= Bronze Booklet series =

Eight volume series edited by Alain Locke

The Bronze Booklet series was a set of eight volumes edited by Alain Locke published in the 1930s by Associates in Negro Folk Education, and "enthusiastically supported by the American Association for Adult Education, the Rosenwald Fund, and the Carnegie Corporation". These were "reading courses on various aspects of Afro-American history and culture", with "each booklet contained a readable text with discussion questions at the end of chapters as well as a list of suggested related readings".

According to Howard Martin, a professor at Howard University, "Dr. Locke's basic objective was to provide authentic information on major aspects of American Negro life, written by recognized, highly qualified authors, for a wide spectrum of readers, especially black Americans, at a low cost, so that the books could be afforded by the masses." Locke also "likely intended" white audiences for the volumes.

These were a "crowning achievement", "[p]erhaps the greatest service which Locke made to the adult education movement". Their success was "enormous": the "inexpensive booklets sold in the thousands and were in use all over the country, in libraries, high schools, churches, Y.M.C.A.'s, and meeting halls."

==Influence and legacy==
The requirement to "shorten, simplify, and sharpen" academic ideas for the general reader "may have helped Williams to transition from his cautious Oxford dissertation" to Capitalism and Slavery. His "somber analysis" concluded "the Caribbean lives under a government of sugar, for sugar, by sugar", an "assessment that won him no friends among the colonial elites".

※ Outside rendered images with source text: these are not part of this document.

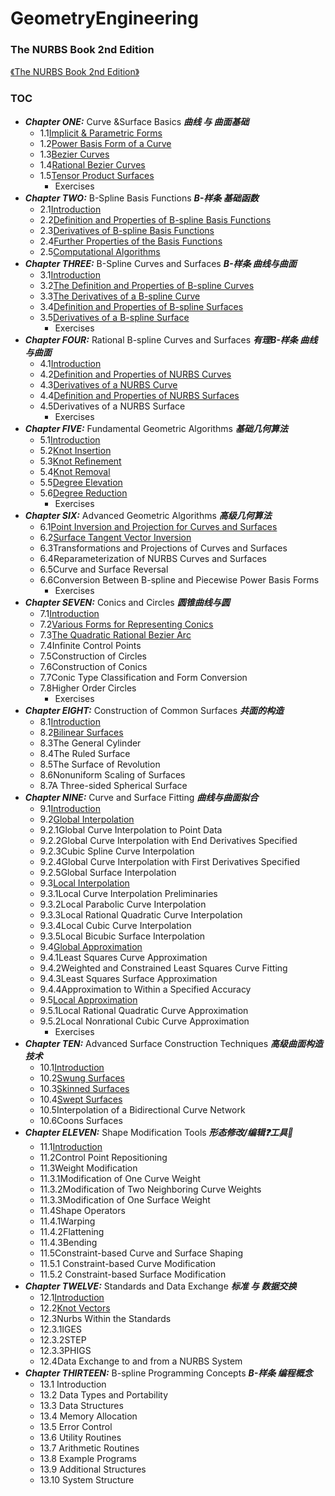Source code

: # GeometryEngineering

### The NURBS Book 2nd Edition

[《The NURBS Book 2nd Edition》](https://link.springer.com/book/10.1007/978-3-642-97385-7)
### TOC 
- ***Chapter ONE:*** Curve &Surface Basics ***曲线 与 曲面基础***
  - 1.1[Implicit & Parametric Forms](https://github.com/ChenxingWang93/GeometryEngineering-The-NURBS-Book-Retro-/blob/main/A1.1/ALGORITHM%20A1.1.md) 
  - 1.2[Power Basis Form of a Curve](https://github.com/ChenxingWang93/GeometryEngineering-The-NURBS-Book-Retro-/blob/main/A1.2/ALGORITHM%20A1.2.md) 
  - 1.3[Bezier Curves](https://github.com/ChenxingWang93/GeometryEngineering-The-NURBS-Book-Retro-/blob/main/A1.3/ALGORITHM%20A1.3.md) 
  - 1.4[Rational Bezier Curves](https://github.com/ChenxingWang93/GeometryEngineering-The-NURBS-Book-Retro-/blob/main/A1.4/ALGORITHM%20A1.4.md) 
  - 1.5[Tensor Product Surfaces](https://github.com/ChenxingWang93/GeometryEngineering-The-NURBS-Book-Retro-/blob/main/A1.5/ALGORITHM%20A1.5.md) 
    - Exercises
- ***Chapter TWO:*** B-Spline Basis Functions ***B-样条 基础函数***
  - 2.1[Introduction](https://github.com/ChenxingWang93/GeometryEngineering-The-NURBS-Book-Retro-/blob/main/A2.1/ALGORITHM%20A2.1.md) 
  - 2.2[Definition and Properties of B-spline Basis Functions](https://github.com/ChenxingWang93/GeometryEngineering-The-NURBS-Book-Retro-/blob/main/A2.2/ALGORITHM%20A2.2.md) 
  - 2.3[Derivatives of B-spline Basis Functions](https://github.com/ChenxingWang93/GeometryEngineering-The-NURBS-Book-Retro-/blob/main/A2.3/ALGORITHM%20A2.3.md) 
  - 2.4[Further Properties of the Basis Functions](https://github.com/ChenxingWang93/GeometryEngineering-The-NURBS-Book-Retro-/blob/main/A2.4/ALGORITHM%20A2.4.md) 
  - 2.5[Computational Algorithms](https://github.com/ChenxingWang93/GeometryEngineering-The-NURBS-Book-Retro-/blob/main/A2.5/ALGORITHM%20A2.5.md) 
- ***Chapter THREE:*** B-Spline Curves and Surfaces ***B-样条 曲线与曲面***
  - 3.1[Introduction](https://github.com/ChenxingWang93/GeometryEngineering-The-NURBS-Book-Retro-/blob/main/A3.1/ALGORITHM%20A3.1.md)
  - 3.2[The Definition and Properties of B-spline Curves](https://github.com/ChenxingWang93/GeometryEngineering-The-NURBS-Book-Retro-/blob/main/A3.2/ALGORITHM%20A3.2.md) 
  - 3.3[The Derivatives of a B-spline Curve](https://github.com/ChenxingWang93/GeometryEngineering-The-NURBS-Book-Retro-/blob/main/A3.3/ALGORITHM%20A3.3.md)
  - 3.4[Definition and Properties of B-spline Surfaces](https://github.com/ChenxingWang93/GeometryEngineering-The-NURBS-Book-Retro-/blob/main/A3.4/ALGORITHM%20A3.4.md) 
  - 3.5[Derivatives of a B-spline Surface](https://github.com/ChenxingWang93/GeometryEngineering-The-NURBS-Book-Retro-/blob/main/A3.5/ALGORITHM%20A3.5.md)
    - Exercises
- ***Chapter FOUR:*** Rational B-spline Curves and Surfaces ***有理B-样条 曲线与曲面***
  - 4.1[Introduction](https://github.com/ChenxingWang93/GeometryEngineering-The-NURBS-Book-Retro-/blob/main/A4.1/ALGORITHM%20A4.1.md)
  - 4.2[Definition and Properties of NURBS Curves](https://github.com/ChenxingWang93/GeometryEngineering-The-NURBS-Book-Retro-/blob/main/A4.2/ALGORITHM%20A4.2.md)
  - 4.3[Derivatives of a NURBS Curve](https://github.com/ChenxingWang93/GeometryEngineering-The-NURBS-Book-Retro-/blob/main/A4.3/ALGORITHM%20A4.3.md)
  - 4.4[Definition and Properties of NURBS Surfaces](https://github.com/ChenxingWang93/GeometryEngineering-The-NURBS-Book-Retro-/blob/main/A4.4/ALGORITHM%20A4.4.md)
  - 4.5Derivatives of a NURBS Surface
    - Exercises
- ***Chapter FIVE:*** Fundamental Geometric Algorithms ***基础几何算法***
  - 5.1[Introduction](https://github.com/ChenxingWang93/GeometryEngineering-The-NURBS-Book-Retro-/blob/main/A5.1/ALGORITHM%20A5.1.md)
  - 5.2[Knot Insertion](https://github.com/ChenxingWang93/GeometryEngineering-The-NURBS-Book-Retro-/blob/main/A5.2/ALGORITHM%20A5.2.md)
  - 5.3[Knot Refinement](https://github.com/ChenxingWang93/GeometryEngineering-The-NURBS-Book-Retro-/blob/main/A5.3/ALGORITHM%20A5.3.md)
  - 5.4[Knot Removal](https://github.com/ChenxingWang93/GeometryEngineering-The-NURBS-Book-Retro-/blob/main/A5.4/ALGORITHM%20A5.4.md)
  - 5.5[Degree Elevation](https://github.com/ChenxingWang93/GeometryEngineering-The-NURBS-Book-Retro-/blob/main/A5.5/ALGORITHM%20A5.5.md)
  - 5.6[Degree Reduction](https://github.com/ChenxingWang93/GeometryEngineering-The-NURBS-Book-Retro-/blob/main/A5.6/ALGORITHM%20A5.6.md)
    - Exercises
- ***Chapter SIX:*** Advanced Geometric Algorithms ***高级几何算法***
  - 6.1[Point Inversion and Projection for Curves and Surfaces](https://github.com/ChenxingWang93/GeometryEngineering-The-NURBS-Book-Retro-/blob/main/A6.1/ALGORITHM%20A6.1.md)
  - 6.2[Surface Tangent Vector Inversion](https://github.com/ChenxingWang93/GeometryEngineering-The-NURBS-Book-Retro-/blob/main/A6.2/ALGORITHM%20A6.2.md)
  - 6.3Transformations and Projections of Curves and Surfaces
  - 6.4Reparameterization of NURBS Curves and Surfaces
  - 6.5Curve and Surface Reversal
  - 6.6Conversion Between B-spline and Piecewise Power Basis Forms
    - Exercises
- ***Chapter SEVEN:*** Conics and Circles ***圆锥曲线与圆***
  - 7.1[Introduction](https://github.com/ChenxingWang93/GeometryEngineering-The-NURBS-Book-Retro-/blob/main/A7.1/ALGORITHM%20A7.1.md)
  - 7.2[Various Forms for Representing Conics](https://github.com/ChenxingWang93/GeometryEngineering-The-NURBS-Book-Retro-/blob/main/A7.2/ALGORITHM%20A7.2.md)
  - 7.3[The Quadratic Rational Bezier Arc](https://github.com/ChenxingWang93/GeometryEngineering-The-NURBS-Book-Retro-/blob/main/A7.3/ALGORITHM%20A7.3.md)
  - 7.4Infinite Control Points
  - 7.5Construction of Circles
  - 7.6Construction of Conics
  - 7.7Conic Type Classification and Form Conversion
  - 7.8Higher Order Circles
    - Exercises 
- ***Chapter EIGHT:*** Construction of Common Surfaces ***共面的构造***
  - 8.1[Introduction](https://github.com/ChenxingWang93/GeometryEngineering-The-NURBS-Book-Retro-/blob/main/A8.1/ALGORITHM%20A8.1.md)
  - 8.2[Bilinear Surfaces](https://github.com/ChenxingWang93/GeometryEngineering-The-NURBS-Book-Retro-/blob/main/A8.2/ALGORITHM%20A8.2.md)
  - 8.3The General Cylinder
  - 8.4The Ruled Surface
  - 8.5The Surface of Revolution
  - 8.6Nonuniform Scaling of Surfaces
  - 8.7A Three-sided Spherical Surface
- ***Chapter NINE:*** Curve and Surface Fitting ***曲线与曲面拟合***
  - 9.1[Introduction](https://github.com/ChenxingWang93/GeometryEngineering-The-NURBS-Book-Retro-/blob/main/A9.1/ALGORITHM%20A9.1.md)
  - 9.2[Global Interpolation](https://github.com/ChenxingWang93/GeometryEngineering-The-NURBS-Book-Retro-/blob/main/A9.2/ALGORITHM%20A9.2.md)
  - 9.2.1Global Curve Interpolation to Point Data
  - 9.2.2Global Curve Interpolation with End Derivatives Specified
  - 9.2.3Cubic Spline Curve Interpolation
  - 9.2.4Global Curve Interpolation with First Derivatives Specified
  - 9.2.5Global Surface Interpolation
  - 9.3[Local Interpolation](https://github.com/ChenxingWang93/GeometryEngineering-The-NURBS-Book-Retro-/blob/main/A9.3/ALGORITHM%20A9.3.md)
  - 9.3.1Local Curve Interpolation Preliminaries
  - 9.3.2Local Parabolic Curve Interpolation
  - 9.3.3Local Rational Quadratic Curve Interpolation
  - 9.3.4Local Cubic Curve Interpolation
  - 9.3.5Local Bicubic Surface Interpolation
  - 9.4[Global Approximation](https://github.com/ChenxingWang93/GeometryEngineering-The-NURBS-Book-Retro-/blob/main/A9.4/ALGORITHM%20A9.4.md)
  - 9.4.1Least Squares Curve Approximation
  - 9.4.2Weighted and Constrained Least Squares Curve Fitting
  - 9.4.3Least Squares Surface Approximation
  - 9.4.4Approximation to Within a Specified Accuracy
  - 9.5[Local Approximation](https://github.com/ChenxingWang93/GeometryEngineering-The-NURBS-Book-Retro-/blob/main/A9.5/ALGORITHM%20A9.5.md)
  - 9.5.1Local Rational Quadratic Curve Approximation
  - 9.5.2Local Nonrational Cubic Curve Approximation
    - Exercises
- ***Chapter TEN:*** Advanced Surface Construction Techniques ***高级曲面构造技术***
  - 10.1[Introduction](https://github.com/ChenxingWang93/GeometryEngineering-The-NURBS-Book-Retro-/blob/main/A10.1/ALGORITHM%20A10.1.md)
  - 10.2[Swung Surfaces](https://github.com/ChenxingWang93/GeometryEngineering-The-NURBS-Book-Retro-/blob/main/A10.2/ALGORITHM%20A10.2.md)
  - 10.3[Skinned Surfaces](https://github.com/ChenxingWang93/GeometryEngineering-The-NURBS-Book-Retro-/blob/main/A10.3/ALGORITHM%20A10.3.md)
  - 10.4[Swept Surfaces](https://github.com/ChenxingWang93/GeometryEngineering-The-NURBS-Book-Retro-/blob/main/A10.4/ALGORITHM%20A10.4.md)
  - 10.5Interpolation of a Bidirectional Curve Network
  - 10.6Coons Surfaces
- ***Chapter ELEVEN:*** Shape Modification Tools ***形态修改/编辑❓工具🔧***
  - 11.1[Introduction](https://github.com/ChenxingWang93/GeometryEngineering-The-NURBS-Book-Retro-/blob/main/A11.1/ALGORITHM%20A11.1.md)
  - 11.2Control Point Repositioning
  - 11.3Weight Modification
  - 11.3.1Modification of One Curve Weight
  - 11.3.2Modification of Two Neighboring Curve Weights
  - 11.3.3Modification of One Surface Weight
  - 11.4Shape Operators
  - 11.4.1Warping
  - 11.4.2Flattening
  - 11.4.3Bending
  - 11.5Constraint-based Curve and Surface Shaping
  - 11.5.1 Constraint-based Curve Modification
  - 11.5.2 Constraint-based Surface Modification
- ***Chapter TWELVE:*** Standards and Data Exchange ***标准 与 数据交换***
  - 12.1[Introduction](https://github.com/ChenxingWang93/GeometryEngineering-The-NURBS-Book-Retro-/blob/main/A12.1/ALGORITHM%20A12.1.md)
  - 12.2[Knot Vectors](https://github.com/ChenxingWang93/GeometryEngineering-The-NURBS-Book-Retro-/blob/main/A12.2/ALGORITHM%20A12.2.md)
  - 12.3Nurbs Within the Standards
  - 12.3.1IGES
  - 12.3.2STEP
  - 12.3.3PHIGS
  - 12.4Data Exchange to and from a NURBS System
- ***Chapter THIRTEEN:*** B-spline Programming Concepts ***B-样条 编程概念***
  - 13.1 Introduction
  - 13.2 Data Types and Portability
  - 13.3 Data Structures
  - 13.4 Memory Allocation
  - 13.5 Error Control
  - 13.6 Utility Routines
  - 13.7 Arithmetic Routines
  - 13.8 Example Programs
  - 13.9 Additional Structures
  - 13.10 System Structure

Though Locke was elected president of the American Association of Adult Education in 1945, that organization "decided not to reprint any of the Bronze Booklets."

==List of volumes==

- Ira Reid, Adult Education Among Negroes.
- Alain Locke, The New Negro and his Music.
- Alain Locke, Negro Art: Past and Present.
- Ralph Bunche, A World View of Race.
- T. Arnold Hill, The Negro and Economic Reconstruction.
- Sterling Brown, The Negro in American Fiction.
- Sterling Brown, Negro Poetry and Drama.
- Eric Williams, The Negro in the Caribbean.
- W. E. B. Du Bois, following Locke's request, wrote a volume to be titled The Negro and Social Reconstruction, but was "deemed too radical for publication". Alexander states this was "unpublished until 1985", though Douglas states the section that "came to be known as the "Basic American Negro Creed"" was "published in a column in 1936 and then again four years later, in the final chapter of Dusk of Dawn.

Locke also unsuccessfully requested a volume on history from Carter G. Woodson. He later turned to Arturo Schomburg, whose manuscript went unrevised and unpublished.